Esophageal squamous cell carcinoma (ESCC), with a 5 year survival below 15%, is one of the most common fatal cancers worldwide. Significant reduction in mortality may be achieved by detecting and treating asymptomatic precursor lesions and curable early cancers. To explore this possibility and look for potential early detection markers, we examined alterations in 16 microsatellite markers in laser capture microdissected (LCM) endoscopic biopsies from the esophagus, including 15 dysplasias and 22 ESCCs, in patients from Shanxi Province, a region in north-central China. We found a significant increase in the total frequency of allelic loss with increasing disease severity. Allelic loss was seen in 2% of the markers in patients with low grade dysplasia (LGD), 15% of the markers in patients with high grade dysplasia (HGD), and 35% of the markers in patients with ESCC. Ten different markers (D3S4513, D5S2501, D8S1106, D9S118, D9S910, D13S1493, D13S894, D13S796, D15S655, and D17S1303) showed allelic loss in one or more of the premalignant lesions tested.
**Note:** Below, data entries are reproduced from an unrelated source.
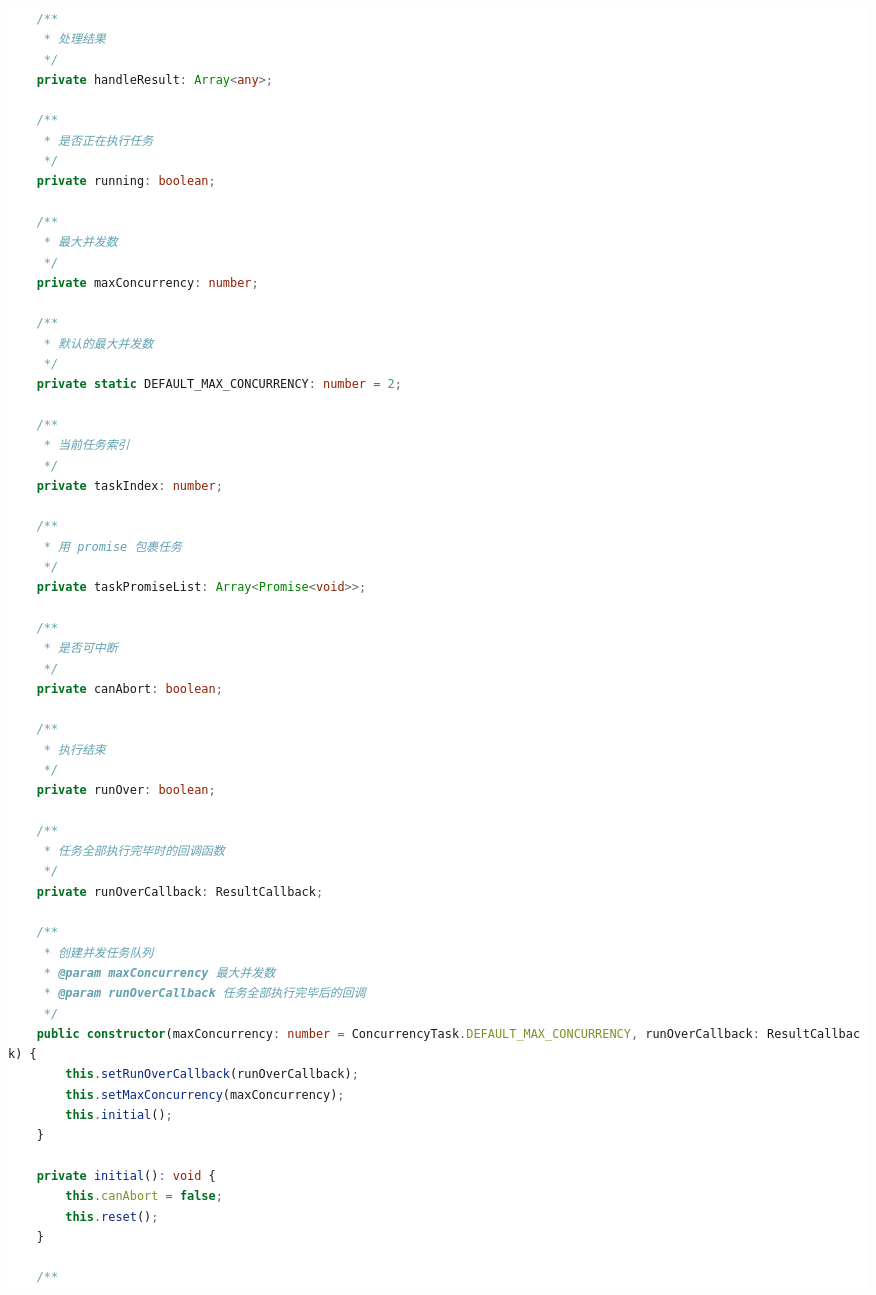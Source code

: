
 ```ts
    /**
     * 处理结果
     */
    private handleResult: Array<any>;

    /**
     * 是否正在执行任务
     */
    private running: boolean;

    /**
     * 最大并发数
     */
    private maxConcurrency: number;

    /**
     * 默认的最大并发数
     */
    private static DEFAULT_MAX_CONCURRENCY: number = 2;

    /**
     * 当前任务索引
     */
    private taskIndex: number;

    /**
     * 用 promise 包裹任务
     */
    private taskPromiseList: Array<Promise<void>>;

    /**
     * 是否可中断
     */
    private canAbort: boolean;

    /**
     * 执行结束
     */
    private runOver: boolean;

    /**
     * 任务全部执行完毕时的回调函数
     */
    private runOverCallback: ResultCallback;

    /**
     * 创建并发任务队列
     * @param maxConcurrency 最大并发数
     * @param runOverCallback 任务全部执行完毕后的回调
     */
    public constructor(maxConcurrency: number = ConcurrencyTask.DEFAULT_MAX_CONCURRENCY, runOverCallback: ResultCallback) {
        this.setRunOverCallback(runOverCallback);
        this.setMaxConcurrency(maxConcurrency);
        this.initial();
    }

    private initial(): void {
        this.canAbort = false;
        this.reset();
    }

    /**
```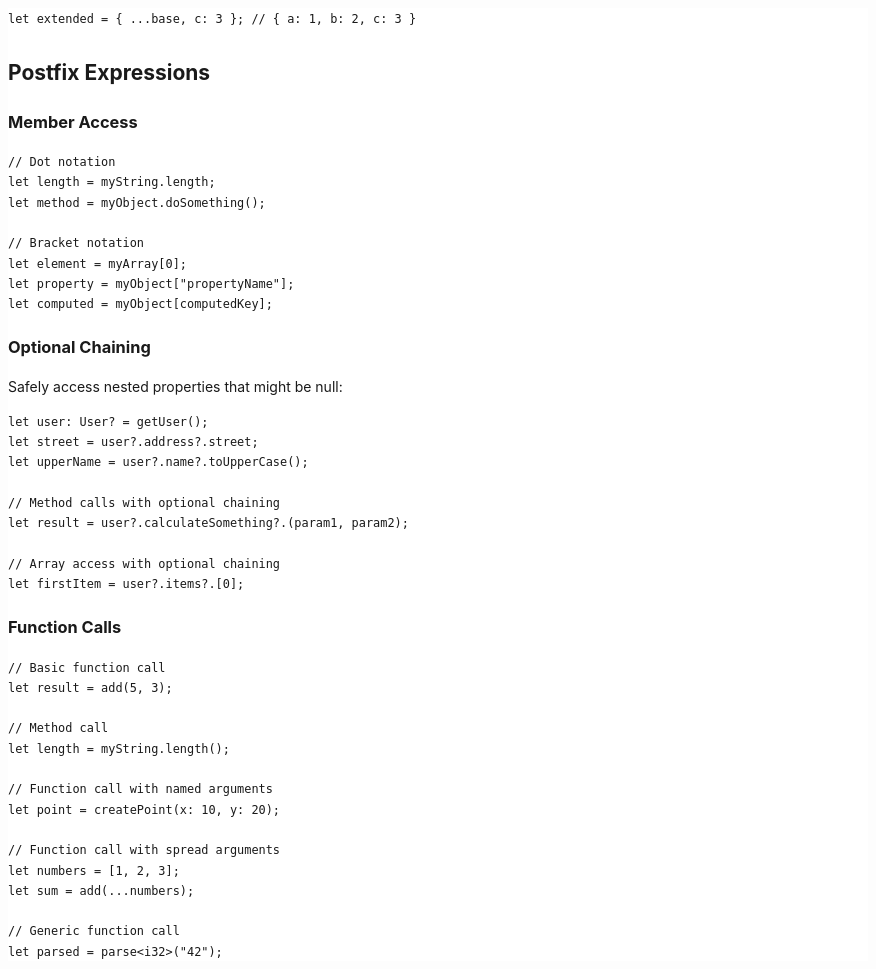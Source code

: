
 ```zom
let extended = { ...base, c: 3 }; // { a: 1, b: 2, c: 3 }
```

## Postfix Expressions

### Member Access

```zom
// Dot notation
let length = myString.length;
let method = myObject.doSomething();

// Bracket notation
let element = myArray[0];
let property = myObject["propertyName"];
let computed = myObject[computedKey];
```

### Optional Chaining

Safely access nested properties that might be null:

```zom
let user: User? = getUser();
let street = user?.address?.street;
let upperName = user?.name?.toUpperCase();

// Method calls with optional chaining
let result = user?.calculateSomething?.(param1, param2);

// Array access with optional chaining
let firstItem = user?.items?.[0];
```

### Function Calls

```zom
// Basic function call
let result = add(5, 3);

// Method call
let length = myString.length();

// Function call with named arguments
let point = createPoint(x: 10, y: 20);

// Function call with spread arguments
let numbers = [1, 2, 3];
let sum = add(...numbers);

// Generic function call
let parsed = parse<i32>("42");
```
The frequency of microsatellite instability (MSI) also increased with histological severity, from 22% in LGD to 33% in HGD and 59% in ESCC. These results indicate that the development of ESCC is associated with genetic instability, that this instability can be detected in endoscopic biopsies of recognized precursor lesions in patients without invasive cancer, and that these markers may be useful as predictive markers in the early detection of ESCC. Finally, we also report methodologic/technical modifications that enhance the use of LCM for screening endoscopic biopsies.